The god-headed men left her standing alone in the room with the mutilated corpse, looking down on her work. Youssef tried to breathe silently although he was sure she could hear his heart thudding in his chest. She turned her head and he pulled himself close to the wall, holding his breath but then he heard her step towards his hiding place and he panicked. Youssef ran down the long hallway away from the mummy room, fleeing the horrific scene as her laughter followed him like a curse.


Oxford, England. 9.43am

“You’re not well enough to leave,” the nurse scowled, holding the discharge papers just out of reach. “You need to rest.”

Dr Morgan Sierra smiled, attempting to move the conversation on as fast as possible.

“The doctor signed off on it, and I’m feeling much better. Really.”
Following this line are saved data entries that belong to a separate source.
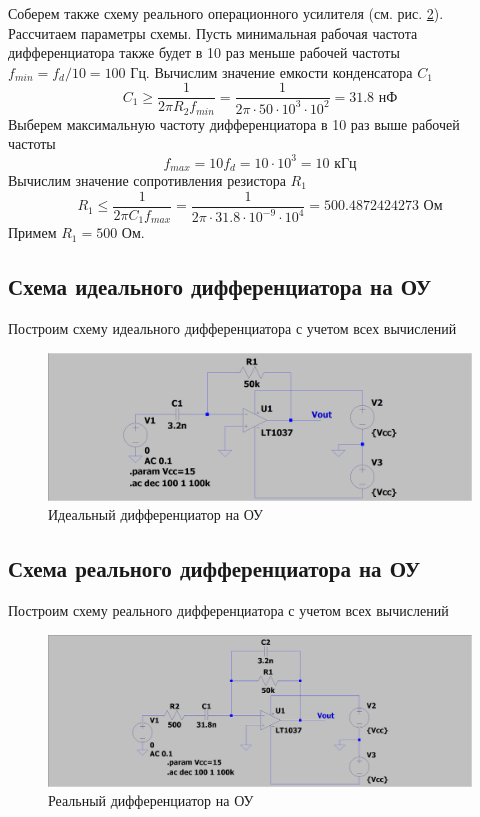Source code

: \documentclass[a4paper, 12pt]{article}
\begin{document}
    Соберем также схему реального операционного усилителя (см. рис. \ref{fig:scheme11}). Рассчитаем параметры схемы.
    Пусть минимальная рабочая частота дифференциатора также будет в 10 раз меньше
    рабочей частоты $f_{min}=f_d/10=100$ Гц. Вычислим значение емкости конденсатора $C_1$
    $$
    C_1\geq\dfrac{1}{2\pi R_2f_{min}}=\dfrac{1}{2\pi\cdot50\cdot10^3\cdot10^2}=31.8\text{ нФ}
    $$
    Выберем максимальную частоту дифференциатора в 10 раз выше рабочей частоты
    $$
    f_{max}=10f_d=10\cdot10^3=10\text{ кГц}
    $$
    Вычислим значение сопротивления резистора $R_1$
    $$
    R_1\leq\dfrac{1}{2\pi C_1f_{max}}=\dfrac{1}{2\pi\cdot31.8\cdot10^{-9}\cdot10^4}=500.4872424273\text{ Ом}
    $$
    Примем $R_1=500$ Ом.


    \subsection{Схема идеального дифференциатора на ОУ}
    Построим схему идеального дифференциатора с учетом всех вычислений
    \begin{figure}[H]
        \centering
        \includegraphics[scale=0.22]{scheme10.png}
        \captionsetup{skip=0pt}
        \caption{Идеальный дифференциатор на ОУ}
        \label{fig:scheme10}
    \end{figure}


    \subsection{Схема реального дифференциатора на ОУ}
    Построим схему реального дифференциатора с учетом всех вычислений
    \begin{figure}[H]
        \centering
        \includegraphics[scale=0.22]{scheme11.png}
        \captionsetup{skip=0pt}
        \caption{Реальный дифференциатор на ОУ}
        \label{fig:scheme11}
    \end{figure}
\end{document}
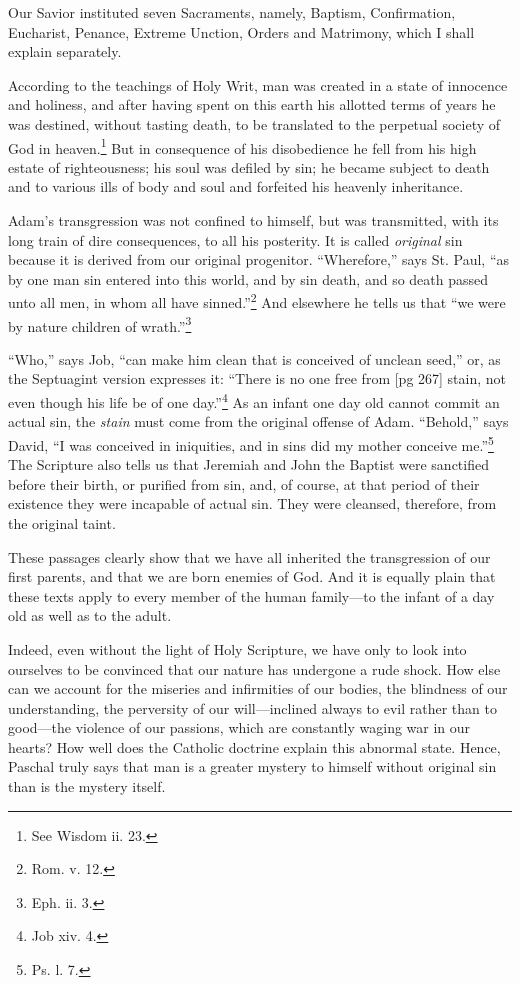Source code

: Our Savior instituted seven Sacraments, namely,
Baptism, Confirmation, Eucharist, Penance,
Extreme Unction, Orders and Matrimony, which
I shall explain separately.

According to the teachings of Holy Writ, man
was created in a state of innocence and holiness,
and after having spent on this earth his allotted
terms of years he was destined, without tasting
death, to be translated to the perpetual society
of God in heaven.\footnote{See Wisdom ii.
23.} But in consequence of his disobedience
he fell from his high estate of righteousness;
his soul was defiled by sin; he became
subject to death and to various ills of body and
soul and forfeited his heavenly inheritance.

Adam's transgression was not confined to himself,
but was transmitted, with its long train of
dire consequences, to all his posterity. It is called
\emph{original} sin because it is derived from our original
progenitor. “Wherefore,” says St. Paul, “as by
one man sin entered into this world, and by sin
death, and so death passed unto all men, in whom
all have sinned.”\footnote{Rom. v.
12.} And elsewhere he tells us
that “we were by nature children of wrath.”\footnote{Eph. ii. 3.}

“Who,” says Job, “can make him clean that is
conceived of unclean seed,” or, as the Septuagint
version expresses it: “There is no one free from
[pg 267]
stain, not even though his life be of one day.”\footnote{Job xiv. 4.}
As an infant one day old cannot commit an actual
sin, the \emph{stain} must come from the original offense
of Adam. “Behold,” says David, “I was conceived
in iniquities, and in sins did my mother
conceive me.”\footnote{Ps. l.
7.} The Scripture also tells us that
Jeremiah and John the Baptist were sanctified
before their birth, or purified from sin, and, of
course, at that period of their existence they
were incapable of actual sin. They were cleansed,
therefore, from the original taint.

These passages clearly show that we have all
inherited the transgression of our first parents,
and that we are born enemies of God. And it is
equally plain that these texts apply to every member
of the human family—to the infant of a day
old as well as to the adult.

Indeed, even without the light of Holy Scripture,
we have only to look into ourselves to be
convinced that our nature has undergone a rude
shock. How else can we account for the miseries
and infirmities of our bodies, the blindness of our
understanding, the perversity of our will—inclined
always to evil rather than to good—the violence
of our passions, which are constantly waging war
in our hearts? How well does the Catholic doctrine
explain this abnormal state. Hence, Paschal
truly says that man is a greater mystery
to himself without original sin than is the mystery
itself.

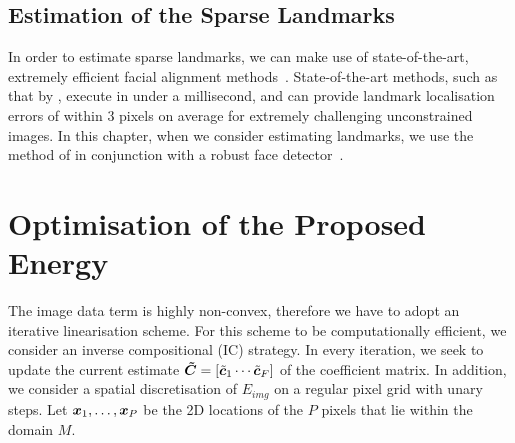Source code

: \subsection{Estimation of the Sparse Landmarks}
In order to estimate sparse landmarks, we can make use of state-of-the-art, extremely
efficient facial alignment methods~\cite{kazemi2014one,asthana2014incremental,%
menpo14,alabort2014bayesian}.
State-of-the-art methods, such as that by \citet{kazemi2014one},
execute in under a millisecond, and can provide landmark localisation errors
of within $3$ pixels on average for extremely challenging unconstrained images.
In this chapter, when we consider estimating landmarks, we use the method of
\citet{kazemi2014one} in conjunction with a robust face detector~\cite{zafeiriou2015survey}.
\section{Optimisation of the Proposed Energy}
The image data term is highly non-convex, therefore we have to adopt an iterative
linearisation scheme. For this scheme to be computationally efficient, we consider
an inverse compositional (IC) strategy. In every iteration, we seek to update the
current estimate $\boldsymbol{\tilde{C}}= [\tilde{\boldsymbol{c}}_1 \cdots \tilde{\boldsymbol{c}}_F]$ of the
coefficient matrix. In addition, we consider a spatial discretisation of $E_{img}$
on a regular pixel grid with unary steps. Let $\boldsymbol{x}_1,\ldots,\boldsymbol{x}_P$ be the 2D
locations of the $P$ pixels that lie within the domain $M$.

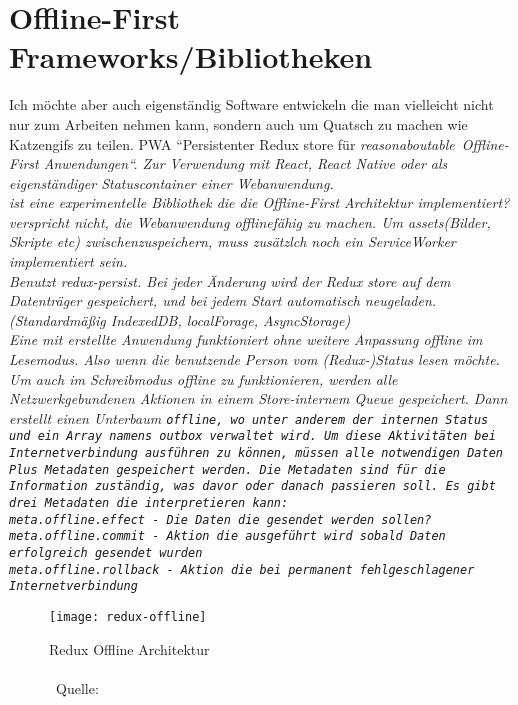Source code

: \section{\label{sec:frameworks}Offline-First Frameworks/Bibliotheken}
  Ich möchte aber auch eigenständig Software entwickeln die man vielleicht nicht nur zum Arbeiten nehmen kann, sondern auch um Quatsch zu machen wie Katzengifs zu teilen.
  \Gls{PWA}
  \cite{realm}
  ``Persistenter Redux store für \it{reasonaboutable}\texttrademark ~Offline-First Anwendungen``. Zur Verwendung mit React, React Native oder als eigenständiger Statuscontainer einer Webanwendung.\\
  ist eine experimentelle Bibliothek die die Offline-First Architektur implementiert?\\
   verspricht nicht, die Webanwendung offlinefähig zu machen. Um \it{assets}(Bilder, Skripte etc) zwischenzuspeichern, muss zusätzlch noch ein ServiceWorker implementiert sein.\\
  Benutzt redux-persist. Bei jeder Änderung wird der Redux store auf dem Datenträger gespeichert, und bei jedem Start automatisch neugeladen. (Standardmäßig IndexedDB, localForage, AsyncStorage)\\
  Eine mit  erstellte Anwendung funktioniert ohne weitere Anpassung offline im Lesemodus. Also wenn die benutzende Person vom (Redux-)Status lesen möchte.
  Um auch im Schreibmodus offline zu funktionieren, werden alle Netzwerkgebundenen Aktionen in einem Store-internem \gls{Queue} gespeichert. Dann erstellt  einen Unterbaum \tt{offline}, wo unter anderem der internen Status und ein Array namens \tt{outbox} verwaltet wird. Um diese Aktivitäten bei Internetverbindung ausführen zu können, müssen alle notwendigen Daten Plus Metadaten gespeichert werden. Die Metadaten sind für die Information zuständig, was davor oder danach passieren soll. Es gibt drei Metadaten die  interpretieren kann:\\
  \tt{meta.offline.effect} - Die Daten die gesendet werden sollen?\\
  \tt{meta.offline.commit} - Aktion die ausgeführt wird sobald Daten erfolgreich gesendet wurden\\
  \tt{meta.offline.rollback} - Aktion die bei permanent fehlgeschlagener Internetverbindung
  ~\cite{redux-offline-gh}
  \begin{figure}[H]
    \centering
    \texttt{[image: redux-offline]}
    \grayRule
    \caption[Redux Offline]{Redux Offline Architektur\\\\~Quelle:~\cite{redux-offline}}
     \label{fig:redux-offline}
\end{figure}

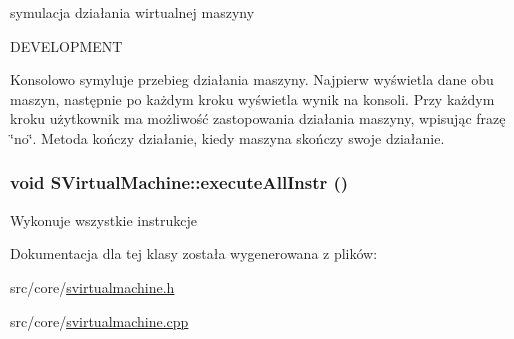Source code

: symulacja działania wirtualnej maszyny 

DEVELOPMENT

Konsolowo symyluje przebieg działania maszyny. Najpierw wyświetla dane obu maszyn, następnie po każdym kroku wyświetla wynik na konsoli. Przy każdym kroku użytkownik ma możliwość zastopowania działania maszyny, wpisując frazę \char`\"{}no\char`\"{}. Metoda kończy działanie, kiedy maszyna skończy swoje działanie. \hypertarget{classSVirtualMachine_f3874f10dac15f27b23dc4b976271413}{
\subsubsection[{executeAllInstr}]{\setlength{\rightskip}{0pt plus 5cm}void SVirtualMachine::executeAllInstr ()}}
\label{classSVirtualMachine_f3874f10dac15f27b23dc4b976271413}


Wykonuje wszystkie instrukcje 

Dokumentacja dla tej klasy została wygenerowana z plików:\begin{CompactItemize}
\item 
src/core/\hyperlink{svirtualmachine_8h}{svirtualmachine.h}\item 
src/core/\hyperlink{svirtualmachine_8cpp}{svirtualmachine.cpp}\end{CompactItemize}
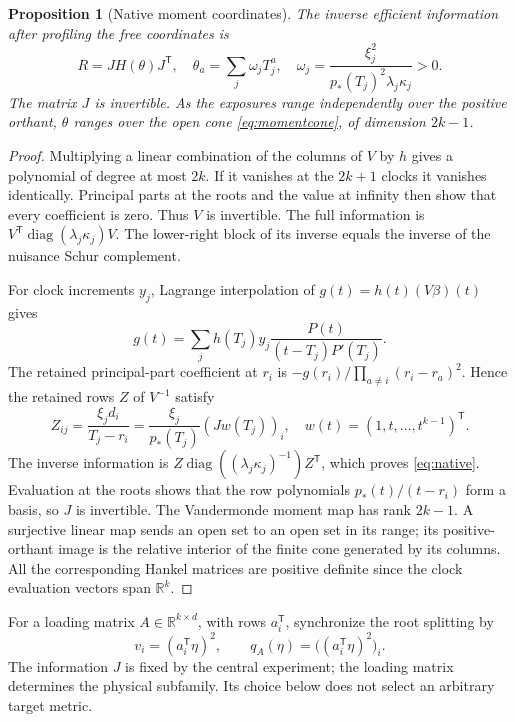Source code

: \documentclass[11pt,reqno]{amsart}
\numberwithin{equation}{section}
\newtheorem{proposition}[theorem]{Proposition}
\theoremstyle{definition}\newtheorem{definition}[theorem]{Definition}
\theoremstyle{remark}\newtheorem{remark}[theorem]{Remark}
\newcommand{\R}{\mathbb R}
\newcommand{\diag}{\operatorname{diag}}
\begin{document}
\begin{proposition}[Native moment coordinates]\label{prop:native}
The inverse efficient information after profiling the free coordinates is
\begin{equation}\label{eq:native}
 R=JH(\theta)J^{\mathsf T},\quad
 \theta_a=\sum_j\omega_jT_j^a,\quad
 \omega_j=\frac{\xi_j^2}{p_*(T_j)^2\lambda_j\kappa_j}>0.
\end{equation}
The matrix $J$ is invertible. As the exposures range independently over the positive orthant, $\theta$ ranges over the open cone \eqref{eq:momentcone}, of dimension $2k-1$.
\end{proposition}
\begin{proof}
Multiplying a linear combination of the columns of $V$ by $h$ gives a polynomial of degree at most $2k$. If it vanishes at the $2k+1$ clocks it vanishes identically. Principal parts at the roots and the value at infinity then show that every coefficient is zero. Thus $V$ is invertible. The full information is $V^{\mathsf T}\diag(\lambda_j\kappa_j)V$. The lower-right block of its inverse equals the inverse of the nuisance Schur complement.

For clock increments $y_j$, Lagrange interpolation of $g(t)=h(t)(V\beta)(t)$ gives
\[
 g(t)=\sum_j h(T_j)y_j\frac{P(t)}{(t-T_j)P'(T_j)}.
\]
The retained principal-part coefficient at $r_i$ is $-g(r_i)/\prod_{a\ne i}(r_i-r_a)^2$. Hence the retained rows $Z$ of $V^{-1}$ satisfy
\[
 Z_{ij}=\frac{\xi_jd_i}{T_j-r_i}
       =\frac{\xi_j}{p_*(T_j)}(Jw(T_j))_i,\quad
 w(t)=(1,t,\ldots,t^{k-1})^{\mathsf T}.
\]
The inverse information is $Z\diag((\lambda_j\kappa_j)^{-1})Z^{\mathsf T}$, which proves \eqref{eq:native}. Evaluation at the roots shows that the row polynomials $p_*(t)/(t-r_i)$ form a basis, so $J$ is invertible. The Vandermonde moment map has rank $2k-1$. A surjective linear map sends an open set to an open set in its range; its positive-orthant image is the relative interior of the finite cone generated by its columns. All the corresponding Hankel matrices are positive definite since the clock evaluation vectors span $\R^k$.
\end{proof}

For a loading matrix $A\in\R^{k\times d}$, with rows $a_i^{\mathsf T}$, synchronize the root splitting by
\[
 v_i=(a_i^{\mathsf T}\eta)^2,
 \qquad q_A(\eta)=\big((a_i^{\mathsf T}\eta)^2\big)_i.
\]
The information $J$ is fixed by the central experiment; the loading matrix determines the physical subfamily. Its choice below does not select an arbitrary target metric.
\end{document}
Morgan felt that the nurse could see right through her as she tried to veil the pain in her eyes, but she was determined to get out of the hospital today. ARKANE Director Marietti had secured her a fast release when they had received news of the events at the Museum in Cairo and she wanted to get started on the investigation. The nurse nodded.

“Then I’ll put some extra dressings in your bag with the painkillers because you need to take care of that wound. You’re not superhuman, you know.”

Morgan felt the throbbing in the half-healed knife slash on her left side. She’d had worse injuries though and carried old scars from her life in the Israeli military. The memory of previous pain enabled her to endure what she was feeling now, and yet this throbbing went deeper. The man who had stabbed her had been transformed by a demonic curse and she still felt somehow tainted by his evil.